ACTIVITY
Give back the lines of the records exactly, starting at the first and ending at the one with "Let $\underline X=(X_1...X_n)$".

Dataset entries
_____

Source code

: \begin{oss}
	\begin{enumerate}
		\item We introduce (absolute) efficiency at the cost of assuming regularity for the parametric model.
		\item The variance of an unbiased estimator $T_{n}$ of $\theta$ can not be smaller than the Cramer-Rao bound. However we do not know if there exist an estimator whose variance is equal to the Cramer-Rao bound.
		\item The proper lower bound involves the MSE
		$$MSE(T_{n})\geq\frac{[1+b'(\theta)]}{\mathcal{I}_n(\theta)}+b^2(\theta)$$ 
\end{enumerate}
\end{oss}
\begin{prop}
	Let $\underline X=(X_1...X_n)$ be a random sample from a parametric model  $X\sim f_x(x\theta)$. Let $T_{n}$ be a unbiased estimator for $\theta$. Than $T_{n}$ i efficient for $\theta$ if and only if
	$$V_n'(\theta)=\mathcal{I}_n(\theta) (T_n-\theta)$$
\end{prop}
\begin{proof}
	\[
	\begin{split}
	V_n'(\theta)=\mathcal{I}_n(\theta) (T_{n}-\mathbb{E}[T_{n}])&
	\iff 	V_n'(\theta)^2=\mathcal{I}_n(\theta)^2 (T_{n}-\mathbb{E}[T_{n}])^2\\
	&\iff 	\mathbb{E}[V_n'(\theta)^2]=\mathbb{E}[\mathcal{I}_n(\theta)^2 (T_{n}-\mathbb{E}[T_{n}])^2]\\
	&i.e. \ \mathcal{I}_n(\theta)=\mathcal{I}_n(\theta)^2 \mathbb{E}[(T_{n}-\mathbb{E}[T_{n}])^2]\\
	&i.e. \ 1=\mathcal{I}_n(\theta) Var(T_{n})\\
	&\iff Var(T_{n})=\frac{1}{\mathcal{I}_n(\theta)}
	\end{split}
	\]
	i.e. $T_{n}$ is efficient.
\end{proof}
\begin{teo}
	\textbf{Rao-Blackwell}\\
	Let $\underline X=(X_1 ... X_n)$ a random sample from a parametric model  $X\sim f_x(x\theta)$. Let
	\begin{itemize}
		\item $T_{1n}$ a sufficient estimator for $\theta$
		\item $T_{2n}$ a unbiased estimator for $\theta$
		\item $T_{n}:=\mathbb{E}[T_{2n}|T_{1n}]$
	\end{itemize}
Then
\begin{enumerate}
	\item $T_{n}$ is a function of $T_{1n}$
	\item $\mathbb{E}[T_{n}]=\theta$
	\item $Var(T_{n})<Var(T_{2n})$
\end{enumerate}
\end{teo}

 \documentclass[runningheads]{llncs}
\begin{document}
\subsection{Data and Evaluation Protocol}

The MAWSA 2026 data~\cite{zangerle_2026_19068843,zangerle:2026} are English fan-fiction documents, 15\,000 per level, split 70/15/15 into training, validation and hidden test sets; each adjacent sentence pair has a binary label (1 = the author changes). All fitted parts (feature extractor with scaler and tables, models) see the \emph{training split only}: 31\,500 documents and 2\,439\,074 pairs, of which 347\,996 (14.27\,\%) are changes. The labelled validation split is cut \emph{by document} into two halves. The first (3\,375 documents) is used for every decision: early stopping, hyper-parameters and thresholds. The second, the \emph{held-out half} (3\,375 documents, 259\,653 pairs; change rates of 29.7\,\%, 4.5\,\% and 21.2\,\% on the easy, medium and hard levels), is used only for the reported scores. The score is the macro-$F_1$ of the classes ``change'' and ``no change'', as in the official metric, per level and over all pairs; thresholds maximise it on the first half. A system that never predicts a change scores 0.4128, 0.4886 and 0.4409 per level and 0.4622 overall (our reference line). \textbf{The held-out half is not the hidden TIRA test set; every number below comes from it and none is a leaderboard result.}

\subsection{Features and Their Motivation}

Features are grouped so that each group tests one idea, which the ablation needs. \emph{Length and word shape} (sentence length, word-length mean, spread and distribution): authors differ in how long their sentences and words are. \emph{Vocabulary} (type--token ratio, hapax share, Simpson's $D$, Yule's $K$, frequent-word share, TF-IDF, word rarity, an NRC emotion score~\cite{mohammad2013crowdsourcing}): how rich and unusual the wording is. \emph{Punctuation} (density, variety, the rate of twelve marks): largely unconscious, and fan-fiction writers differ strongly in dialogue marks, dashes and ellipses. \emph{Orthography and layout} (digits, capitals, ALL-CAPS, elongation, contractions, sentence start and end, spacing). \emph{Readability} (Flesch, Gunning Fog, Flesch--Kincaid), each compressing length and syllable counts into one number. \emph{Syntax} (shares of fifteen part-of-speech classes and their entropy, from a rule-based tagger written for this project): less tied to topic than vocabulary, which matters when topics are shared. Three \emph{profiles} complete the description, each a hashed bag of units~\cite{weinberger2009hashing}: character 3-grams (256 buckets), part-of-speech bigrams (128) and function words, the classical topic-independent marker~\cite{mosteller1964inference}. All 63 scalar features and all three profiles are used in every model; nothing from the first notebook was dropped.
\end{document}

_____

EXPECTED OUTPUT
Source code

: \begin{oss}
	\begin{enumerate}
		\item We introduce (absolute) efficiency at the cost of assuming regularity for the parametric model.
		\item The variance of an unbiased estimator $T_{n}$ of $\theta$ can not be smaller than the Cramer-Rao bound. However we do not know if there exist an estimator whose variance is equal to the Cramer-Rao bound.
		\item The proper lower bound involves the MSE
		$$MSE(T_{n})\geq\frac{[1+b'(\theta)]}{\mathcal{I}_n(\theta)}+b^2(\theta)$$ 
\end{enumerate}
\end{oss}
\begin{prop}
	Let $\underline X=(X_1...X_n)$ be a random sample from a parametric model  $X\sim f_x(x\theta)$. Let $T_{n}$ be a unbiased estimator for $\theta$. Than $T_{n}$ i efficient for $\theta$ if and only if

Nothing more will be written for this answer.